Well, I thought they'd be cleaner. However, I can tell you this: the
average genetic distance in the population as a whole is greater in
the non-interbreeding case compared to the single tribe case, so there
is definitely more variability in the former.
> I think the key parameter
> here is the number of men from the original batch of 5000 who
> have descendants at the end. I'm guessing that the new run has
> slightly fewer surviving lineages, but not significantly fewer.
>
> Here's what I'd expect to produce a more realistic result:
Just as an aside, is there anything in this model that specifically
breaks your method?

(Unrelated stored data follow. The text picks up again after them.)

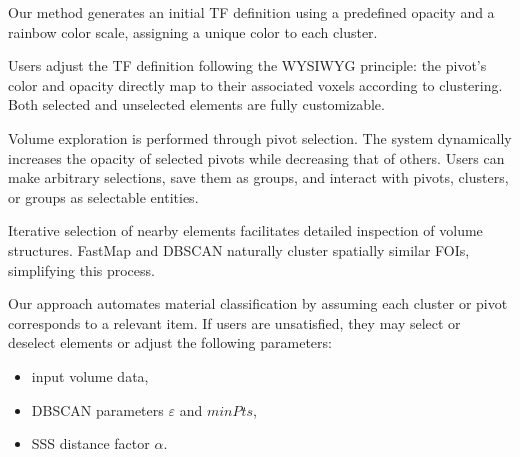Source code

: Our method generates an initial TF definition using a predefined opacity and a rainbow color scale, assigning a unique color to each cluster.

Users adjust the TF definition following the WYSIWYG principle: the pivot’s color and opacity directly map to their associated voxels according to clustering. Both selected and unselected elements are fully customizable.

Volume exploration is performed through pivot selection. The system dynamically increases the opacity of selected pivots while decreasing that of others. Users can make arbitrary selections, save them as groups, and interact with pivots, clusters, or groups as selectable entities.

Iterative selection of nearby elements facilitates detailed inspection of volume structures. FastMap and DBSCAN naturally cluster spatially similar FOIs, simplifying this process.

Our approach automates material classification by assuming each cluster or pivot corresponds to a relevant item. If users are unsatisfied, they may select or deselect elements or adjust the following parameters:

\begin{itemize}
    \item input volume data,
    \item DBSCAN parameters $\varepsilon$ and $minPts$,
    \item SSS distance factor $\alpha$.
\end{itemize}
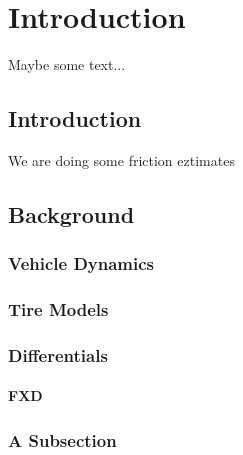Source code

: \chapter{Introduction}

Maybe some text...

\section{Introduction}

We are doing some friction eztimates


\section{Background}


\subsection{Vehicle Dynamics}

\subsection{Tire Models}

\subsection{Differentials}

\subsubsection{FXD}

\subsection{A Subsection}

I thought it was not supposed to be sensitive to
population structure, or whether the population is constant or
exponentially growing.
> instead of setting the population quota to a fixed number, use
> an exponentially increasing value that starts at 2 and goes to
> some limit (but add a small constant number to the nominal quota
> so that the initial pair will have children). This might help to
> damp out the oscillations, among other things.

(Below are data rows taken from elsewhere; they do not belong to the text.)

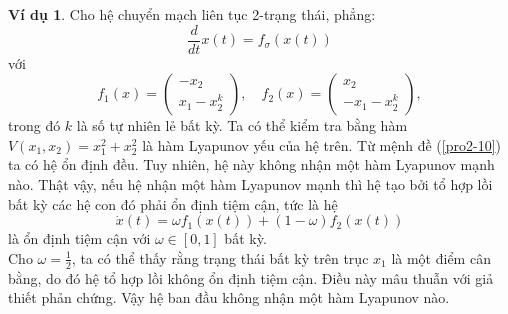 \documentclass[14pt,a4paper,oneside]{report}		%
\theoremstyle{definition}
\newtheorem{example}[theorem]{Ví dụ}
\begin{document}
\begin{example}
Cho hệ chuyển mạch liên tục 2-trạng thái, phẳng:
$$\frac{d}{dt}x(t)=f_\sigma(x(t))$$
với
$$
f_1(x)=\begin{pmatrix}
-x_2 \\ x_1 - x_2^k
\end{pmatrix}, \quad f_2(x)=
\begin{pmatrix}
x_2 \\ -x_1-x_2^k
\end{pmatrix},$$
trong đó $k$ là số tự nhiên lẻ bất kỳ. Ta có thể kiểm tra bằng hàm $V(x_1,x_2)=x_1^2+x_2^2$ là hàm Lyapunov yếu của hệ trên. Từ mệnh đề (\ref{pro2-10}) ta có hệ ổn định đều. Tuy nhiên, hệ này không nhận một hàm Lyapunov mạnh nào. Thật vậy, nếu hệ nhận một hàm Lyapunov mạnh thì hệ tạo bởi tổ hợp lồi bất kỳ các hệ con đó phải ổn định tiệm cận, tức là hệ
$$\dot{x}(t)=\omega f_1(x(t))+(1-\omega)f_2(x(t))$$
là ổn định tiệm cận với $\omega\in[0,1]$ bất kỳ.\\
Cho $\omega = \frac{1}{2}$, ta có thể thấy rằng trạng thái bất kỳ trên trục $x_1$ là một điểm cân bằng, do đó hệ tổ hợp lồi không ổn định tiệm cận. Điều này mâu thuẫn với giả thiết phản chứng. Vậy hệ ban đầu không nhận một hàm Lyapunov nào.
\end{example}
\end{document}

I see no oscillations such as you brought up. The average number of
offspring per male who has any offspring varies about +/-1 from the
mean 4.3 (taking all males born in a given year) & not in any periodic
way. Looks like statistical noise, since in a population of 10,000,
only about 125 males are born, and only about half of them have
progeny during their lives.
I'll think about what I need to do to the program to do what you
suggest re an expanding population. One issue is that I'm limited by
memory concerns to about 2,500,000 people total in the simulation, so
an exponentially increasing population will hit that limit pretty
quick.
BTW, re decescendants of the original population, as far as haplotypes
go anyway, the founding haplotype at least is still the MRCA at the
end of the run. Ten thousand years isn't long enough for a new "Adam"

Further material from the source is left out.